Drittes Patrouillenboot für Südafrika bei Damen auf Kiel gelegt
Solomzi Mbada, CEO der südafrikanischen Beschaffungsbehörde ARMSCOR, hielt die Ansprache zur Kiellegung des dritten MMIPV-Bootes Foto: Damen

Die MMIPV-Boote sind 62 Meter lang, 11 Meter breit und haben eine Verdrängung von ca. 1.000 Tonnen.

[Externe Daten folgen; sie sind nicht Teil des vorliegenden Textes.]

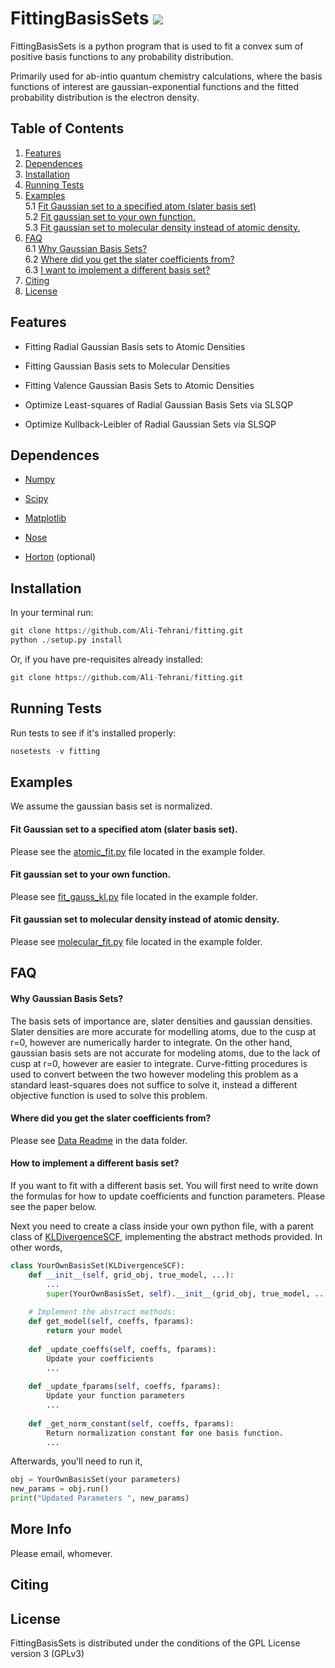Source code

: FittingBasisSets <a href='https://docs.python.org/3.5/'><img src='https://img.shields.io/badge/python-3.5-blue.svg'></a>
===================

FittingBasisSets is a python program that is used to fit a convex sum of 
positive basis functions to any probability distribution. 

Primarily used for ab-intio quantum chemistry calculations, where the basis functions of 
interest are gaussian-exponential functions and the fitted probability 
distribution is the electron density.

## Table of Contents
1. [Features](#features)
2. [Dependences](#dependences)
3. [Installation](#installation)
4. [Running Tests](#runningtests)
5. [Examples](#examples)  
    5.1 [Fit Gaussian set to a specified atom (slater basis set)](#fit-gaussian-set-to-your-own-function.)  
    5.2 [Fit gaussian set to your own function.](#fit-gaussian-set-to-your-own-function.)  
    5.3 [Fit gaussian set to molecular density instead of atomic density.](#fit-gaussian-set-to-molecular-density-instead-of-atomic-density.)
6. [FAQ](#faq)  
    6.1 [Why Gaussian Basis Sets?](#why-gaussian-basis-sets?)  
    6.2 [Where did you get the slater coefficients from?](#where-did-you-get-the-slater-coefficients-from?)  
    6.3 [I want to implement a different basis set?](#how-to-implement-a-different-basis-set?)  
7. [Citing](#citing)
8. [License](#license)


## Features 
* Fitting Radial Gaussian Basis sets to Atomic Densities

* Fitting Gaussian Basis sets to Molecular Densities

* Fitting Valence Gaussian Basis Sets to Atomic Densities

* Optimize Least-squares of Radial Gaussian Basis Sets via SLSQP

* Optimize Kullback-Leibler of Radial Gaussian Sets via SLSQP


## Dependences 
* [Numpy](http://www.numpy.org/) 

* [Scipy](https://www.scipy.org/)

* [Matplotlib](https://matplotlib.org/)

* [Nose](http://nose.readthedocs.io/en/latest/)

* [Horton](https://theochem.github.io/horton/2.1.0/index.html) (optional)

## Installation
In your terminal run:

```python
git clone https://github.com/Ali-Tehrani/fitting.git
python ./setup.py install
```

Or, if you have pre-requisites already installed:
```python
git clone https://github.com/Ali-Tehrani/fitting.git
```

## Running Tests 
Run tests to see if it's installed properly:
```python
nosetests -v fitting
```

## Examples
We assume the gaussian basis set is normalized.
#### Fit Gaussian set to a specified atom (slater basis set).
Please see the [atomic_fit.py](examples/atomic_fit.py) file located in the example folder.

#### Fit gaussian set to your own function.
Please see [fit_gauss_kl.py](examples/fit_gauss_kl.py) file located in the 
example folder.

#### Fit gaussian set to molecular density instead of atomic density.
Please see [molecular_fit.py](examples/molecular_fit.py) file located in the 
example folder.



## FAQ 
#### Why Gaussian Basis Sets?
The basis sets of importance are, slater densities and gaussian densities.
Slater densities are more accurate for modelling atoms, due to the cusp at r=0, 
however are 
numerically harder to integrate. On the other hand,
gaussian basis sets are not accurate for modeling atoms, due to the lack of cusp
 at r=0, 
however 
are easier to integrate.
Curve-fitting procedures is used to convert between the two however modeling
this problem as a standard least-squares does not suffice to solve it, 
instead a different objective function is used to solve this problem.


#### Where did you get the slater coefficients from?
Please see [Data Readme](data/) in the data folder.


#### How to implement a different basis set?
If you want to fit with a different basis set. You will first need
to write down the formulas for how to update coefficients and 
function parameters. Please see the paper below.

Next you need to create a class inside your own python file, with a parent
class of [KLDivergenceSCF](fitting/kl_divergence/kull_leib_fitting.py),
implementing the abstract methods provided. In other words,
```python
class YourOwnBasisSet(KLDivergenceSCF):
    def __init__(self, grid_obj, true_model, ...):
        ...
        super(YourOwnBasisSet, self).__init__(grid_obj, true_model, ...)
    
    # Implement the abstract methods:
    def get_model(self, coeffs, fparams):
        return your model
        
    def _update_coeffs(self, coeffs, fparams):
        Update your coefficients 
        ...
        
    def _update_fparams(self, coeffs, fparams):
        Update your function parameters
        ...
        
    def _get_norm_constant(self, coeffs, fparams):
        Return normalization constant for one basis function.
        ...
```
Afterwards, you'll need to run it,
```python
obj = YourOwnBasisSet(your parameters)
new_params = obj.run()
print("Updated Parameters ", new_params)
```

## More Info
Please email, whomever. 

## Citing 

## License 
FittingBasisSets is distributed under the conditions of the GPL License 
version 3 (GPLv3)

Die erste der drei neuen Einheiten dieser Schiffsklasse wurde am 12. Februar getauft. Der Name wurde noch nicht bekannt gegeben. Die Schiffe fallen durch eine besondere Bugform auf. Das von Damen patentierte ‚Axe-Bow‘-Design soll einen geringen Widerstand und eine hohe Dauergeschwindigkeit auch bei hohem Seegang bieten. Nach Firmenangaben sollen durch die Bugform die vertikalen Beschleunigungskräfte reduziert und das harte Einsetzen des Buges in Wellen gemindert werden.